Ter vivido tudo isso sem dúvida tem um impacto na minha vida e na vida da minha família. Carregamos, até hoje, as cicatrizes marcadas pelas desigualdades raciais e sociais. Mas olhar para tudo isso e poder reagir é o que me anima e me faz acreditar que a minha vida importa. Isso parece óbvio, mas o racismo é tão cruel que nos faz acreditar que as nossas vidas tem menos valor que a vida de uma pessoa branca. Durante muito tempo, pensei assim. Mas hoje não mais. Hoje sei que tenho muito valor e sei que minha vida não tem preço.

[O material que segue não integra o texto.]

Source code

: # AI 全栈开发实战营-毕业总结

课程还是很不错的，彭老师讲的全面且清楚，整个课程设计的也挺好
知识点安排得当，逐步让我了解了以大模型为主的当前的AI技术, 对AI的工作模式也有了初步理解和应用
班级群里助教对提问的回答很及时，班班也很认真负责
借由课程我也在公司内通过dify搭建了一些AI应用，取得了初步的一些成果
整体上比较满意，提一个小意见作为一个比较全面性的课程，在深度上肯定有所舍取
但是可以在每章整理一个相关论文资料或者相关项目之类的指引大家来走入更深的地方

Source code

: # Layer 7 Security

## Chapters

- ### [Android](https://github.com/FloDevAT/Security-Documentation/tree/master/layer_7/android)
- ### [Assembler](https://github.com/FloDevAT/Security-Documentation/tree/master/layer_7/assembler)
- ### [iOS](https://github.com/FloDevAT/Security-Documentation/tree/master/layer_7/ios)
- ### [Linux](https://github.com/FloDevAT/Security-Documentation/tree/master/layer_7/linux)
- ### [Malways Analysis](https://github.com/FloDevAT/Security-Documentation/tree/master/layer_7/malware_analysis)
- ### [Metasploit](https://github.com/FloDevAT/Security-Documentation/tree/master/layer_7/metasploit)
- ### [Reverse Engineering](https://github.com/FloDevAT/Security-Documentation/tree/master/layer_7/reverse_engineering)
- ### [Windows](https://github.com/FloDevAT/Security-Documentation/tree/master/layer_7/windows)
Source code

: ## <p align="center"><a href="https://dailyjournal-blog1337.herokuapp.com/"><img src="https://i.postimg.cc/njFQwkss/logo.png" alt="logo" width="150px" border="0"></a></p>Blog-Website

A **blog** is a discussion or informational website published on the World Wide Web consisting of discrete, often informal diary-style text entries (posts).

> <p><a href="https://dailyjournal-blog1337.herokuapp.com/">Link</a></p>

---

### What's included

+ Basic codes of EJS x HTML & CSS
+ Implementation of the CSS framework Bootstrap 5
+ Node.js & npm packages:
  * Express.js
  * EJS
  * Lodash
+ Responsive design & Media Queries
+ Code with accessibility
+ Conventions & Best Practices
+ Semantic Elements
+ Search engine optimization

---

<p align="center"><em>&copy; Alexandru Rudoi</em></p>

Teve um período da minha vida que imaginei, de forma muito ingênua, que um dia poderia estar livre do racismo. Pensei que isso fosse possível, mas só foi sair da minha bolha, meu gueto, da minha periferia, para entender o quanto o racismo ainda se amplia. Foi no trabalho, na universidade, nas relações entre pessoas não negras, que percebi que a minha luta estava apenas começando. Durante a minha vida, descobri também que não me bastava ter curso superior, ter carro, casa própria, para ser considerada como igual, já que a minha cor de pele, meus traços negróides e meu cabelo crespo permaneciam os mesmos. Pra isso, precisei estudar um pouco mais e entender que o racismo é estrutural, que existe um desenho de poder que nasce para ser excludente e determina quem tem o direito de viver e quem não tem, quem deve viver e quem deve morrer. Os privilégios da população branca e a ausência de privilégios da população negra, nos coloca – negros e negras – numa situação de muitas violências.

Pensei que quanto mais velha, menos medo do racismo eu teria, porque me imaginava muito forte. Mas, como mãe de duas crianças negras, o medo só aumenta. Tenho que conversar sobre o racismo, principalmente para o meu filho Pedro, que tem nove anos. Debater sobre o que é ser negro ou negra numa sociedade racista. É muito duro ter que dizer ao meu filho que ele pode ser discriminado pela sua cor de pele. Ele sempre diz “Mamãe, por que têm pessoas que se acham melhor que nós?”. E eu preciso falar sobre uma mentalidade colonial que ainda é muito presente, mesmo vivendo no século XXI. Minha filha, Eduarda, tem apenas dois anos de idade, mas fico imaginando o que posso fazer para que ela, como menina, não esteja em uma situação de violência marcada pelo machismo, mais uma questão que a torna ainda mais vulnerável. Crio meu filho e minha filha para entender o racismo, mas também para saber o que é amor, afeto, solidariedade, irmandade…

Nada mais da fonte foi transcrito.